* What you have to do
Out of the data below, copy every line with the string "select".

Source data
======

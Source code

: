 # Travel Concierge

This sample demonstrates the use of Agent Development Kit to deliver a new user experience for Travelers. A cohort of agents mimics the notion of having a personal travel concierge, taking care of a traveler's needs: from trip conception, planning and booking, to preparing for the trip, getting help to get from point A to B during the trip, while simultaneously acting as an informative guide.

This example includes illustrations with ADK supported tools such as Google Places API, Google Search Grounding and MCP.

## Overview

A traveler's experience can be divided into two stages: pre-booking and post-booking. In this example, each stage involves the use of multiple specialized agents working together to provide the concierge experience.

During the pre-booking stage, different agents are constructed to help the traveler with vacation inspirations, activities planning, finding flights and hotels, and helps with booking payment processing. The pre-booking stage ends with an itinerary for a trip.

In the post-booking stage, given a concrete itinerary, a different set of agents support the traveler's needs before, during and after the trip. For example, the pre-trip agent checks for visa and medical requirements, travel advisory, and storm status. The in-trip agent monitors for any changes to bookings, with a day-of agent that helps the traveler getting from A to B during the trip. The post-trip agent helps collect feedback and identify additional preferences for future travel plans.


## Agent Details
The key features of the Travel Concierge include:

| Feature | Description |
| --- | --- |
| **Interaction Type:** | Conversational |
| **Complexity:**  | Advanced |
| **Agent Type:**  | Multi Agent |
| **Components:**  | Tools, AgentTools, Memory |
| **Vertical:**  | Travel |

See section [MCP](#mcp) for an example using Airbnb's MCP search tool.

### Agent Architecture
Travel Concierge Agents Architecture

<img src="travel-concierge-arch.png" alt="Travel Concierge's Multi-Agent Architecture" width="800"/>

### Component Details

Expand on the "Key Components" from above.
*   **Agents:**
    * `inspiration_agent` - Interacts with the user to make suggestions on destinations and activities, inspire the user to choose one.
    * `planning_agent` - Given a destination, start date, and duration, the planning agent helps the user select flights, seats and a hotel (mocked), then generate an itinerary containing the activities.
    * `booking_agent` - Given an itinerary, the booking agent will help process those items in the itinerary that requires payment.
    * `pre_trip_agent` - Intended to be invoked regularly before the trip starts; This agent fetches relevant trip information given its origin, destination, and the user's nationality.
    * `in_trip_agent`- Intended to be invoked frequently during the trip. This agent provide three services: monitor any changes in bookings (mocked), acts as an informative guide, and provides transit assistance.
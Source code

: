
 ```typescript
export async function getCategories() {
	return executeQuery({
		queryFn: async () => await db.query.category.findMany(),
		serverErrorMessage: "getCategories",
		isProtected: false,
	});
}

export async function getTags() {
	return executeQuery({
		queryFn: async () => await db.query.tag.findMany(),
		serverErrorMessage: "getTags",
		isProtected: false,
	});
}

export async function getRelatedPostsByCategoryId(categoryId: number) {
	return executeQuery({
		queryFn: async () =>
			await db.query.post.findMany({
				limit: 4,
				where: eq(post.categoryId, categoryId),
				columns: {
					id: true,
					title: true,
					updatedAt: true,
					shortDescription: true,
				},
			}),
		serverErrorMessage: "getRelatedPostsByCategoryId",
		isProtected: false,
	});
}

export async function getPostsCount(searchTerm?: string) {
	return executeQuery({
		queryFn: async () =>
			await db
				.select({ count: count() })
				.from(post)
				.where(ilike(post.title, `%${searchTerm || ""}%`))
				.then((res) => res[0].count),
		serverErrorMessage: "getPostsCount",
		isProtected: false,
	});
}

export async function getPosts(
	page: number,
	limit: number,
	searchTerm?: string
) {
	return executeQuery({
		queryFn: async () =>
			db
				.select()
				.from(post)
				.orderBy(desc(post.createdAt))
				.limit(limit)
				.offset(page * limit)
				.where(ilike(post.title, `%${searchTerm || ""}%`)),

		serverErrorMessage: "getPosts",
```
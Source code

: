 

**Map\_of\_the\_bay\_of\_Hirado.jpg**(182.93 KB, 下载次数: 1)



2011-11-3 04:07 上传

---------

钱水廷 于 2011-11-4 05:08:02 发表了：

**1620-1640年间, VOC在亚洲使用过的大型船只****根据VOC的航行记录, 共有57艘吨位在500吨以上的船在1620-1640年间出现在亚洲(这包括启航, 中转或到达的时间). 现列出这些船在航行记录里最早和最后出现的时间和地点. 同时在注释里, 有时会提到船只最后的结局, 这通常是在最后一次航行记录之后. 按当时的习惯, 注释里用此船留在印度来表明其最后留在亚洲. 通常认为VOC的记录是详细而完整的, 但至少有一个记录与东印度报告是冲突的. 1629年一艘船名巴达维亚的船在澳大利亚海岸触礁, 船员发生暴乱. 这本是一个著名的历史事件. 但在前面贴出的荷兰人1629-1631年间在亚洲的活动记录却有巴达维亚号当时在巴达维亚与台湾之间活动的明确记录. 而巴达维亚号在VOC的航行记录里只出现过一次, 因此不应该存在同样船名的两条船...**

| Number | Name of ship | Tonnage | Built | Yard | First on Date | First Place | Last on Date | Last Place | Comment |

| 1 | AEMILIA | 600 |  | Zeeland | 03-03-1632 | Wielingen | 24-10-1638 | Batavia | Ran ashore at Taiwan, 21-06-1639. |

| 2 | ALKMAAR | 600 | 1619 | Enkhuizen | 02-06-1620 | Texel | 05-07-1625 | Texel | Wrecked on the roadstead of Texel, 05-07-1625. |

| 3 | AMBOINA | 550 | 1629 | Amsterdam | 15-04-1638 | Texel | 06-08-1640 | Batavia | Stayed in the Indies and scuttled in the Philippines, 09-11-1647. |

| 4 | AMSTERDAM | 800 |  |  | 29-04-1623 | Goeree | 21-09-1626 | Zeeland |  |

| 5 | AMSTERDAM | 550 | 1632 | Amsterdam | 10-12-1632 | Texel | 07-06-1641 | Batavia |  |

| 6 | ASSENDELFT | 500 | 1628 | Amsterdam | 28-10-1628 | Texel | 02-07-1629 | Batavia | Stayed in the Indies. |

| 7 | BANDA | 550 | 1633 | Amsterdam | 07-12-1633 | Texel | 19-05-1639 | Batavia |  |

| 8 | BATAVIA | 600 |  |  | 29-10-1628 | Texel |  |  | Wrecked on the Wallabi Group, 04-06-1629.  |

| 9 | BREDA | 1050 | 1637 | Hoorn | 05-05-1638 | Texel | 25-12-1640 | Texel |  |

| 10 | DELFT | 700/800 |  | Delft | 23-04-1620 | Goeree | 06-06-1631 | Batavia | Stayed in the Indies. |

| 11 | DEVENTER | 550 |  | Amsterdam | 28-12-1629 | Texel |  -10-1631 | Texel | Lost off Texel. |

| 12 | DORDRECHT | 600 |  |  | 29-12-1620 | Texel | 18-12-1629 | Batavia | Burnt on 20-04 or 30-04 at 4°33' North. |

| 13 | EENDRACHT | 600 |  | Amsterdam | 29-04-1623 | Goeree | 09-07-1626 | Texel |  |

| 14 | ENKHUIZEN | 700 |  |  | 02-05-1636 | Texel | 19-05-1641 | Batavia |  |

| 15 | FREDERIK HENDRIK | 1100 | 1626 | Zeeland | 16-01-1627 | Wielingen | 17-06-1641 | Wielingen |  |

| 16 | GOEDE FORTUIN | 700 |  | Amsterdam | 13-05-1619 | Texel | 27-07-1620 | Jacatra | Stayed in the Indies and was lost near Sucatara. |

======

* Expected answer
    * `planning_agent` - Given a destination, start date, and duration, the planning agent helps the user select flights, seats and a hotel (mocked), then generate an itinerary containing the activities.
				.select({ count: count() })
				.select()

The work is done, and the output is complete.